To fully exploit this methodology, the robot executes the following steps:

  1. Requests the robot.txt file to verify the standard for the exclusion of robots [17] and, consequently, the possibility of access
  2. Requests the SFT.txt table, in order to have the complete list of HTML files to index on the WWW server
  3. Requests all the .meta files associated with the documents referred to in the SFT table
  4. Requests the RSA.txt list in order to plan navigation beyond the server
  5. Passes to a new server

If the SFT.txt and RSA.txt files are missing, the robot does not index that particular server. In this way the robots function much more rapidly and obtain results that are indubitably superior to those that can be achieved with conventional means.

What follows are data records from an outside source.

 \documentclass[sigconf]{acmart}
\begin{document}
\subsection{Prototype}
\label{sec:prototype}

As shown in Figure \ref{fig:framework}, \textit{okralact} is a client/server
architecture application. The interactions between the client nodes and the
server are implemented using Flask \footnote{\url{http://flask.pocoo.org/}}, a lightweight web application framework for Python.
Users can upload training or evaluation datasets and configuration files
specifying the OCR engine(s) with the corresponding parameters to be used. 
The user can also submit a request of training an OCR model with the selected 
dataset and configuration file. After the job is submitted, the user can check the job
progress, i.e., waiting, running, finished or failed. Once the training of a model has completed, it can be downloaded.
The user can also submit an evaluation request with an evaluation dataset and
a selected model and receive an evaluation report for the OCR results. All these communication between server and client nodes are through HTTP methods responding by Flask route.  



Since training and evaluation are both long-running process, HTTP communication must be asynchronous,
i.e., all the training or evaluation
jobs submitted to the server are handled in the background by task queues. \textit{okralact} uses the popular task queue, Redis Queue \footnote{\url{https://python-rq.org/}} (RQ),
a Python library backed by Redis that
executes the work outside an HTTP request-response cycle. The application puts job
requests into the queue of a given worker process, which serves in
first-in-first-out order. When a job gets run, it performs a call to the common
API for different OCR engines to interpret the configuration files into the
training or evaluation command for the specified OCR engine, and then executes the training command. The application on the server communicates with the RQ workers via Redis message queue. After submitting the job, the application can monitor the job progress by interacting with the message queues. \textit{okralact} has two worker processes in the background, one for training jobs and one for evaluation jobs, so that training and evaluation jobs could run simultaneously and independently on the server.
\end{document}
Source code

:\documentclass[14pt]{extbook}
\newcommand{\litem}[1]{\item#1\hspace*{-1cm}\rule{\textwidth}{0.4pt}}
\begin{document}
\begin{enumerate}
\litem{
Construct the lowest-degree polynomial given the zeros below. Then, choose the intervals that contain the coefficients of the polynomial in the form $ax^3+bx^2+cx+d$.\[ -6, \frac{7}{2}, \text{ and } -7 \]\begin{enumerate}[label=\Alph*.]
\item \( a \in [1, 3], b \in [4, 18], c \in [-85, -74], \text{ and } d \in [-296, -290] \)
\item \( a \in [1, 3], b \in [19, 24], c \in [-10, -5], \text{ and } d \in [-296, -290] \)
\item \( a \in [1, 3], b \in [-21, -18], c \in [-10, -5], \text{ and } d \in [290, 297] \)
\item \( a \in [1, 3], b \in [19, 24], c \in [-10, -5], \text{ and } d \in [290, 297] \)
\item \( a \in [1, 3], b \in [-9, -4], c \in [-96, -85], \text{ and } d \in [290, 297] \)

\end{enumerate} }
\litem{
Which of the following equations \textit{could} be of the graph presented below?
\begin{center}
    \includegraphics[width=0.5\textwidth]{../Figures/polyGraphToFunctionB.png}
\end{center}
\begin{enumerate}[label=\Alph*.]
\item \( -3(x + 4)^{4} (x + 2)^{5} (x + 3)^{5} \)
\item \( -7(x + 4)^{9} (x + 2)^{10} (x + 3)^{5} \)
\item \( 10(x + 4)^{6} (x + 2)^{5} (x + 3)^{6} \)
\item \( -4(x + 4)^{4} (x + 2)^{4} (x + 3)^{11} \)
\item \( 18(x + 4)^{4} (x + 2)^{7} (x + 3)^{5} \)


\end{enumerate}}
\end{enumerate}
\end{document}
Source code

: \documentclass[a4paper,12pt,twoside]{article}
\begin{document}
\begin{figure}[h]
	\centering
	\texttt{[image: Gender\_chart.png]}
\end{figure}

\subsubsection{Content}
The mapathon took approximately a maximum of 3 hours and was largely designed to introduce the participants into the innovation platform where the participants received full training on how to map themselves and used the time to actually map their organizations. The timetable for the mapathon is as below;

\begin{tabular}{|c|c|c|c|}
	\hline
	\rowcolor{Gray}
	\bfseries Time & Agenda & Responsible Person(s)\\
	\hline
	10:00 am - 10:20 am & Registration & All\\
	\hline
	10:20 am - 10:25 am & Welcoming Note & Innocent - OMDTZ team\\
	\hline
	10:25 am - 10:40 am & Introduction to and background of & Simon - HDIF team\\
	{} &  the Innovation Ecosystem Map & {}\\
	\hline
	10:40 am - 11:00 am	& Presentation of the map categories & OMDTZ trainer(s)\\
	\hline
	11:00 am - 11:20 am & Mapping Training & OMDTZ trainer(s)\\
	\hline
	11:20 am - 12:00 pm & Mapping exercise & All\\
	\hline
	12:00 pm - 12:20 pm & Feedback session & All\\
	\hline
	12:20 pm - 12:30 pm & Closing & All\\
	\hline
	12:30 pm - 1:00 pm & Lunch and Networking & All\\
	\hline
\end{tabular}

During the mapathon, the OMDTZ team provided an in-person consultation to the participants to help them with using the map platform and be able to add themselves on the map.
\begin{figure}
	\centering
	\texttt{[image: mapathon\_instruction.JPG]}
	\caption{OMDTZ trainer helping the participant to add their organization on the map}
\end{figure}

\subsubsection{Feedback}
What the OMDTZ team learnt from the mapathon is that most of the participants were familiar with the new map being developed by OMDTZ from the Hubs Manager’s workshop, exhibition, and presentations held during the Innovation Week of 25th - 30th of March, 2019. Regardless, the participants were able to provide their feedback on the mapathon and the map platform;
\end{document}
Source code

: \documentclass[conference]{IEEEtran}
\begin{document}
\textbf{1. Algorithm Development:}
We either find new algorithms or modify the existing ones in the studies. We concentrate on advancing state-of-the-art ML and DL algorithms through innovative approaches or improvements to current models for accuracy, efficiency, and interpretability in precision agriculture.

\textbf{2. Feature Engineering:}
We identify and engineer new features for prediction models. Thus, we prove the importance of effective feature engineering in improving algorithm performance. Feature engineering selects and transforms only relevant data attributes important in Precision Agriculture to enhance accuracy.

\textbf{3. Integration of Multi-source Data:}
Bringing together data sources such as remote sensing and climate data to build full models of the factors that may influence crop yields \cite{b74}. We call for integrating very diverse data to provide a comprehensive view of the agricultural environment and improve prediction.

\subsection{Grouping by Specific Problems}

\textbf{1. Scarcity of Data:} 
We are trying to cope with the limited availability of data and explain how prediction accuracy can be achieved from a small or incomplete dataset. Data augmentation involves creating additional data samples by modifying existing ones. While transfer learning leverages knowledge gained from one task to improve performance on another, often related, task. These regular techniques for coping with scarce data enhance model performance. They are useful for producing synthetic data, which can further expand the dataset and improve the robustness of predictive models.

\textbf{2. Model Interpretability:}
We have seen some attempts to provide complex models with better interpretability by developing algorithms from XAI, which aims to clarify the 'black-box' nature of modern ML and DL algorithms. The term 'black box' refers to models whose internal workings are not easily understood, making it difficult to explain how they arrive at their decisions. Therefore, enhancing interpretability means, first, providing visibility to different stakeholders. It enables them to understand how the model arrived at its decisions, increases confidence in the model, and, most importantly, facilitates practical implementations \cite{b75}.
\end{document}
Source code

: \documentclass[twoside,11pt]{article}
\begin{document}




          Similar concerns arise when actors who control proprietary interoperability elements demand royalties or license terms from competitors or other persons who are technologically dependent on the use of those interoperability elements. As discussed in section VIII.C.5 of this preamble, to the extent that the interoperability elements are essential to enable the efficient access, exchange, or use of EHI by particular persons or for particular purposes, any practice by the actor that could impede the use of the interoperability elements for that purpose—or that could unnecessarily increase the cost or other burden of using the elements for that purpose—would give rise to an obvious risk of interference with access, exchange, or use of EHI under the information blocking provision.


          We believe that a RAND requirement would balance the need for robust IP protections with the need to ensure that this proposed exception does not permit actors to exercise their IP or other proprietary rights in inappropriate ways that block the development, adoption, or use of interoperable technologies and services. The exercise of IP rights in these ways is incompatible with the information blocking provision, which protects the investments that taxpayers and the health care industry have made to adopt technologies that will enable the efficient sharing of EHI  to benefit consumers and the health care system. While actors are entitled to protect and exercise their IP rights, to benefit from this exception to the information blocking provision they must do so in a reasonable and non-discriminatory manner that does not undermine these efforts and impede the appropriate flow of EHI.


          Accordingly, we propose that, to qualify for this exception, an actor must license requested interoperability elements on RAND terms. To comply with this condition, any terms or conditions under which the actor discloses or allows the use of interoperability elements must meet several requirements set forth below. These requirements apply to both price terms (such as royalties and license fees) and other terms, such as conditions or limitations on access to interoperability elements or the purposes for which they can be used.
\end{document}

Besides enhancing the speed and correctness of the indexing procedures because they are based on standards, we believe that the implementation of the methodology presented here would simplify the code used by indexing agents.

4. Future developments

We believe that the future of cataloguing will be the extension of the methodology proposed here for the WWW to more generic contents of the Internet. The concept of meta-information is one that must be extended to all types of files and documents, so that the information needed for indexing may be extrapolated from any type of file.

This will surely mean that the modalities followed by the author of a document for its cataloguing must be the same for any type of content, without, however, introducing too many complications. Any operation performed by the user must be easy to apply, since the Internet, and the WWW in particular, will increasingly have users without specific technical qualifications.

A HEAD response should also be implemented, with the inclusion of the meta information for the various protocols such as FTP, NNTP, GOPHER, and others used for the management of the documents in the network.

We believe that generalizing the methodology presented here is a step of extreme importance in the direction of a global information system. Regulation of this kind is not only desirable, it is a necessity. The network, daily traversed by innumerable requests advanced by robots, demands it. The quality of the information trasmitted demands it: Information that cannot be traced cannot be known and remains an end unto itself.

We suggest that the proposed modifications would be a small price to pay for efficient service.